La falta de tratamiento efectivo provoca agresiones entre reclusos. También a los funcionarios. “Hay una por semana, y siempre son enfermos mentales los que están implicados”, explica el joven, que no revela su identidad por miedo a las represalias. “Nosotros tenemos miedo, porque este tipo de internos son totalmente imprevisibles, hay que tener mil ojos”, añade. “La cárcel no es el lugar para ellos”, zanja.

“Claro —puntualiza la portavoz de la APDHA— son enfermos mentales”.

Pero, ¿cuál es su sitio? La oficina del Defensor del Pueblo Andaluz ha confirmado a EL ESPAÑOL que ni siquiera los psiquiátricos penitenciarios están preparados para atender a los internos que albergan. En el de Sevilla solo hay actualmente un psiquiatra para atender a los, de media, 174 enfermos mentales; cuando la Relación de Puestos de Trabajo (RPT) establece que deben ser cuatro psiquiatras.

“No se cumple el principio de reinserción o rehabilitación de los reclusos, y mucho menos de los enfermos mentales”, garantiza el funcionario de prisiones a las preguntas de EL ESPAÑOL.

VIOLA A SU PROPIA MADRE

Y ahí empieza de nuevo el problema para las familias, cuando se acaba la condena y pende sobre ellos el calvario de la vuelta a casa.

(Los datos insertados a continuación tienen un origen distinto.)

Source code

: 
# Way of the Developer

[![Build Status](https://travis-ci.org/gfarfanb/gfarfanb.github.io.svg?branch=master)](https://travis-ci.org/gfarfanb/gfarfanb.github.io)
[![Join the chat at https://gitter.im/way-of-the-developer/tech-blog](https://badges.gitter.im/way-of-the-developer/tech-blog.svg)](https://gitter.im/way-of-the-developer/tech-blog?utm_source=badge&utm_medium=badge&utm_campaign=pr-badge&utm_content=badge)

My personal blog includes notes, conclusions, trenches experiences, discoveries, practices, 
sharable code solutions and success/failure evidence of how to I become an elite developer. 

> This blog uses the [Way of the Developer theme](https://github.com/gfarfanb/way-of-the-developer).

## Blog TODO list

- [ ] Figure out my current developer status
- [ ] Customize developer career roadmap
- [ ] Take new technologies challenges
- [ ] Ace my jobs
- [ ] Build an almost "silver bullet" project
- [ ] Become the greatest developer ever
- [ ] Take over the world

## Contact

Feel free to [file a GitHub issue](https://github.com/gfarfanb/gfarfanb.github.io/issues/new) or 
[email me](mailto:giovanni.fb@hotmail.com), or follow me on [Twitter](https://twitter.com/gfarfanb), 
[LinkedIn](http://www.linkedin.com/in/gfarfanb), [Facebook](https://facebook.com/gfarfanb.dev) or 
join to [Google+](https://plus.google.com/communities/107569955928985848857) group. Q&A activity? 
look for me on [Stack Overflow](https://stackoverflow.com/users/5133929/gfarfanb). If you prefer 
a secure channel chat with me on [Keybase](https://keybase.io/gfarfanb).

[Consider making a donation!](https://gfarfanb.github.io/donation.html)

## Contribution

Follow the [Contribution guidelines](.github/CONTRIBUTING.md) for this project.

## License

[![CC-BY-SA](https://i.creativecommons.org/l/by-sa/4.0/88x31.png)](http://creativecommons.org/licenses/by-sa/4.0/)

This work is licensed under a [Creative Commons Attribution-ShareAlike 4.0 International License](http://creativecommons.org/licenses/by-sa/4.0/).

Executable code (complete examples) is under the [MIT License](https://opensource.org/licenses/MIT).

María —nombre ficticio— pasó por ello hace poco. Su hijo, Manuel —también ficticio—, volvió a casa tras abandonar el psiquiátrico penitenciario. Allí le recomendaron seguir con el tratamiento en una comunidad terapéutica. Y, de paso, que le controlaran el consumo de sustancias estupefacientes. Pero nada de eso paso.

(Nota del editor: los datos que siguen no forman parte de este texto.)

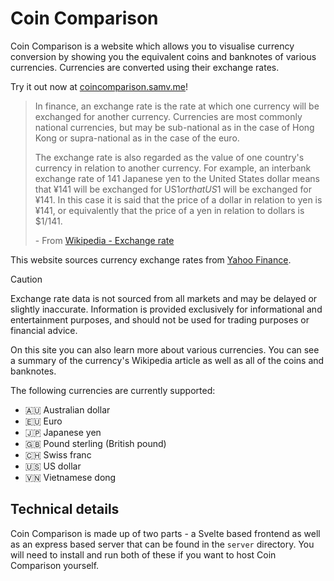 # Coin Comparison

Coin Comparison is a website which allows you to visualise currency conversion by showing you the equivalent coins and banknotes of various currencies. Currencies are converted using their exchange rates.

Try it out now at [coincomparison.samv.me](https://coincomparison.samv.me/)!

> In finance, an exchange rate is the rate at which one currency will be exchanged for another currency. Currencies are most commonly national currencies, but may be sub-national as in the case of Hong Kong or supra-national as in the case of the euro.
>
> The exchange rate is also regarded as the value of one country's currency in relation to another currency. For example, an interbank exchange rate of 141 Japanese yen to the United States dollar means that ¥141 will be exchanged for US$1 or that US$1 will be exchanged for ¥141. In this case it is said that the price of a dollar in relation to yen is ¥141, or equivalently that the price of a yen in relation to dollars is $1/141.
>
> \- From [Wikipedia - Exchange rate](https://en.wikipedia.org/wiki/Exchange_rate)

This website sources currency exchange rates from [Yahoo Finance](https://finance.yahoo.com/).
> [!CAUTION]
> Exchange rate data is not sourced from all markets and may be delayed or slightly inaccurate. Information is provided exclusively for informational and entertainment purposes, and should not be used for trading purposes or financial advice.

On this site you can also learn more about various currencies. You can see a summary of the currency's Wikipedia article as well as all of the coins and banknotes.

The following currencies are currently supported:

* 🇦🇺 Australian dollar
* 🇪🇺 Euro
* 🇯🇵 Japanese yen
* 🇬🇧 Pound sterling (British pound)
* 🇨🇭 Swiss franc
* 🇺🇸 US dollar
* 🇻🇳 Vietnamese dong


## Technical details

Coin Comparison is made up of two parts - a Svelte based frontend as well as an express based server that can be found in the `server` directory. You will need to install and run both of these if you want to host Coin Comparison yourself.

Sí volvieron los abusos, también las violaciones a su propia madre.

Fue la droga la que le provocó la esquizofrenia paranoide que padece. Enfermedad que le genera una obsesión por las mujeres, —y según el relato de su propio hermano— dando igual la edad. Violó a dos niñas, de 17 y cuatro años. “Y a mi propia madre”, detalla el hermano, que apenas frecuenta la casa en la que se crió por la vergüenza que le supone el dedo acusador de sus vecinos. Por todo, Manuel cumplió condena de ocho años.

Cárcel de Morón de la Frontera en Sevilla Fernando Ruso

Con Manuel en la calle, los abusos a su propia madre también volvieron. Ni ella ni su padre, diabético y con alzhéimer, pudieron contenerlo.

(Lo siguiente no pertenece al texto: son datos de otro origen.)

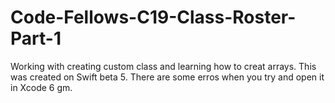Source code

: Code-Fellows-C19-Class-Roster-Part-1
====================================
Working with creating custom class and learning how to creat arrays. This was created on Swift beta 5.  There are some erros when you try and open it in Xcode 6 gm.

Quienes conocen a María dicen que se la ve agotada, desesperada y muy deprimida por veinte años de brega con Manuel, que ha vuelto de nuevo a prisión. Solo así respira tranquila. Y ni eso. La orden de alejamiento le impide ir a visitarlo a la cárcel, no a un psiquiátrico penitenciario, a una ordinal. “Y ese no es lugar para él”, defiende.

Y, mientras que la familia cuenta con miedo los días para que vuelva a salir, la familia pide una solución.

“Estamos desesperados —explica el hermano— por no saber a qué puerta llamar, porque cada vez las veo más cerradas”. Y la de casa siempre es la puerta que se abre. La que nunca se cierra, pese al calvario que se viva dentro.